Stored data:
- - -

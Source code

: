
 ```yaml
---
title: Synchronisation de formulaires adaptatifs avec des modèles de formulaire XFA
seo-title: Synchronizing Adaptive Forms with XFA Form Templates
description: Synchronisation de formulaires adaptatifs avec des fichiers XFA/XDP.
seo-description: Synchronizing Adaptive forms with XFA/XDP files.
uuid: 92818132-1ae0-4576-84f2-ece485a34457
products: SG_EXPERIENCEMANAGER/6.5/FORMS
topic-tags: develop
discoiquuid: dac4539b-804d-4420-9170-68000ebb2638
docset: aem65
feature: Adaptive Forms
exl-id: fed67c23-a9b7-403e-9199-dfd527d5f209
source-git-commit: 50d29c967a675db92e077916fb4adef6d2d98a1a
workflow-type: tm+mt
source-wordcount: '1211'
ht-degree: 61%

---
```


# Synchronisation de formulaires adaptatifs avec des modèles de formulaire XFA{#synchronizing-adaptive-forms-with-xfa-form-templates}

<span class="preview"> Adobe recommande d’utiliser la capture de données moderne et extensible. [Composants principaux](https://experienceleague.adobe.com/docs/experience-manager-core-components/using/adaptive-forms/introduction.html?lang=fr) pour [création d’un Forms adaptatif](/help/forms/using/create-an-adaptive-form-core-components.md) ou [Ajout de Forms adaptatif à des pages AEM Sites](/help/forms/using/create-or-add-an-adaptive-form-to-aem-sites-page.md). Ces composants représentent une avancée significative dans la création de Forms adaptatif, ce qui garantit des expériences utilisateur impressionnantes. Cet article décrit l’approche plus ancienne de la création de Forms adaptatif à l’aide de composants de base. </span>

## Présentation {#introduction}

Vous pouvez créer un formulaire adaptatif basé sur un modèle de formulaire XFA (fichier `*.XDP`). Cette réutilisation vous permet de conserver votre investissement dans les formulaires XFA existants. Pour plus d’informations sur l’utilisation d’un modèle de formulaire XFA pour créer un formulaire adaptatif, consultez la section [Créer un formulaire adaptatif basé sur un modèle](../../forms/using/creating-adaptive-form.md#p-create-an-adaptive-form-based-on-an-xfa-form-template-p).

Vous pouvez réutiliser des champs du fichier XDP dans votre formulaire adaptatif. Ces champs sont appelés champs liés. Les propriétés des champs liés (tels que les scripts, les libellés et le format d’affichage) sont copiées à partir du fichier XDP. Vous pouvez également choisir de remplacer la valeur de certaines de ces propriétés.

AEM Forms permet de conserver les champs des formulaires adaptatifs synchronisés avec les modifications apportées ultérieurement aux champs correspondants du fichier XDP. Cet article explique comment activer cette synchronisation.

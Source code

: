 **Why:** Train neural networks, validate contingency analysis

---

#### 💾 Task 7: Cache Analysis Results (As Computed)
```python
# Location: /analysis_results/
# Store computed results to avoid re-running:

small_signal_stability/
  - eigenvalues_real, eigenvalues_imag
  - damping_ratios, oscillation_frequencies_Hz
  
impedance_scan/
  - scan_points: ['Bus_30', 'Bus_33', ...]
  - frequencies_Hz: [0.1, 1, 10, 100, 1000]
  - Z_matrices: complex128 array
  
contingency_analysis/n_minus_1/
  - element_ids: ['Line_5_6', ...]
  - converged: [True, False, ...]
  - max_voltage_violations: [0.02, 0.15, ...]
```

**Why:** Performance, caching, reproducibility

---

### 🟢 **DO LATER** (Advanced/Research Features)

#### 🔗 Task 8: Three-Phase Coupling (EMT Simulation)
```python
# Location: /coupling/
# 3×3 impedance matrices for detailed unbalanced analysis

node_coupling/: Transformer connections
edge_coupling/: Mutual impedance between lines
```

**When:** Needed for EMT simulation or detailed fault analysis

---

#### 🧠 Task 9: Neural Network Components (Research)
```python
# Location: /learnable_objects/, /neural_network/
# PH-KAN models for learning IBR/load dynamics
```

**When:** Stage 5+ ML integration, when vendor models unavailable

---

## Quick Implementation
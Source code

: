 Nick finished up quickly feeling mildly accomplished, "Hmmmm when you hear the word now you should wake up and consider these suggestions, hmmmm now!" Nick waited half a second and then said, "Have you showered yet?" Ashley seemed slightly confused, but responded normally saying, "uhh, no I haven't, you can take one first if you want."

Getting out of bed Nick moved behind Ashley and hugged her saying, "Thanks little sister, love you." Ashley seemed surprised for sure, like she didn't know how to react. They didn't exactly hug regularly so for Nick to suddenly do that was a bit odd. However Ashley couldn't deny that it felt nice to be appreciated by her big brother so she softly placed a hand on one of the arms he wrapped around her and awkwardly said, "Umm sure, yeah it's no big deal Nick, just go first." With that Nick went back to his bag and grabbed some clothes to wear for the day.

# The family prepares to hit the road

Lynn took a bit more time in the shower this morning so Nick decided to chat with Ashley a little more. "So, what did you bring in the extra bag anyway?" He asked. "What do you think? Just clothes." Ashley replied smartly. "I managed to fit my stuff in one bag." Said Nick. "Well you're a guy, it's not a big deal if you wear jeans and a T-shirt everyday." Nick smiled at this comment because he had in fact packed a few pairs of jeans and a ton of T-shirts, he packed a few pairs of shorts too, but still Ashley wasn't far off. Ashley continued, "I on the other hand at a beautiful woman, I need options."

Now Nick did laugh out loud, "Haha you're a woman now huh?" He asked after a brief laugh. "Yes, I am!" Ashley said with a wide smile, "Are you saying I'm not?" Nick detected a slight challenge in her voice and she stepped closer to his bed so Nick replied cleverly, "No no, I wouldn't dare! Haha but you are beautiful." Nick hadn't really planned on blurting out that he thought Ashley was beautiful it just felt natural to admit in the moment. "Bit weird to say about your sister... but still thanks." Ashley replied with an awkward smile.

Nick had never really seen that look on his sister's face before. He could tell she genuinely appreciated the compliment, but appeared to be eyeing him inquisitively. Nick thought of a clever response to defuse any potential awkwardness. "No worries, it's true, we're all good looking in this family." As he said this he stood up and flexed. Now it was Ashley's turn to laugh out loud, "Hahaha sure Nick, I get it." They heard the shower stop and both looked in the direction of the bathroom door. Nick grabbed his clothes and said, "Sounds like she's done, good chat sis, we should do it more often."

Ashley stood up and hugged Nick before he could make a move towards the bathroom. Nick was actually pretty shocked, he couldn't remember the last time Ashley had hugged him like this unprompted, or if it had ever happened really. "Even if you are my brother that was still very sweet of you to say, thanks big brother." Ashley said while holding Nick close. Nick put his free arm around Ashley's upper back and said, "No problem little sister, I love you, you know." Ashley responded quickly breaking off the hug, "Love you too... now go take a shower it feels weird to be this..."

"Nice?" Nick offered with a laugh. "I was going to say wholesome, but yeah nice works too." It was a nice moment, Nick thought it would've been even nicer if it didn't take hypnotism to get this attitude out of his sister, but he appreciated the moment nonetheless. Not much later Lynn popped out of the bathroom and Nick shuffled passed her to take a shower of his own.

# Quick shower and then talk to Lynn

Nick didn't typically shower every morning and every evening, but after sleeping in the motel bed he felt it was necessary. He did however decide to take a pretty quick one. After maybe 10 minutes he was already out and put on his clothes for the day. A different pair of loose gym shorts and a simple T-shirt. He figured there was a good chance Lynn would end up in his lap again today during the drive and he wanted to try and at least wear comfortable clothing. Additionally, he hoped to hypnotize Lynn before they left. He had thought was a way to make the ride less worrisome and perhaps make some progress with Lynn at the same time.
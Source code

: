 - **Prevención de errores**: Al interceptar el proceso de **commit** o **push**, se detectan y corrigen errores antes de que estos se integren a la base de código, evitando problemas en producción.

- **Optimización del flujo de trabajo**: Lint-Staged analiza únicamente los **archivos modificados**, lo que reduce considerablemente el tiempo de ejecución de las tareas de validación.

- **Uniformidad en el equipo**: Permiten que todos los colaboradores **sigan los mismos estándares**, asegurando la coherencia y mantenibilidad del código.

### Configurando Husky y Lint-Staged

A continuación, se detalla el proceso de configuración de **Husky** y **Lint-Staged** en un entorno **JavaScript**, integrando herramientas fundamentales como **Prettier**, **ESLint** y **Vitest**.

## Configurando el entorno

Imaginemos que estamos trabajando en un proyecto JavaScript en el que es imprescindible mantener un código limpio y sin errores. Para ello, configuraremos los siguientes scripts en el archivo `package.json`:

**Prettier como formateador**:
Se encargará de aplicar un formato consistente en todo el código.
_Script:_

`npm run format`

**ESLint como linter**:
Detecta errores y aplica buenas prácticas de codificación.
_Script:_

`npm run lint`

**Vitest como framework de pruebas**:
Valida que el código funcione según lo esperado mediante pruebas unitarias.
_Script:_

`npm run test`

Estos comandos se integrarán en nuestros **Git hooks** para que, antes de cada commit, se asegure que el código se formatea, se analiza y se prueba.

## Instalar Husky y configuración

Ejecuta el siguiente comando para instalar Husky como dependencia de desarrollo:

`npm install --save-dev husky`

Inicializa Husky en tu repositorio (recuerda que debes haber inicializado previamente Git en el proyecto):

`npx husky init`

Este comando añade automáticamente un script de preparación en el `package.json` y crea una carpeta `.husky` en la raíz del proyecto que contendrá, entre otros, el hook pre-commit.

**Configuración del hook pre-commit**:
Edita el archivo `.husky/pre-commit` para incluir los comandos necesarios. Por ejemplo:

- - -

◆ WORK TASK ◆
Go through the entries above and copy each line holding the string "Prettier".

◆ OUTPUT FOR THIS TASK ◆
A continuación, se detalla el proceso de configuración de **Husky** y **Lint-Staged** en un entorno **JavaScript**, integrando herramientas fundamentales como **Prettier**, **ESLint** y **Vitest**.
**Prettier como formateador**:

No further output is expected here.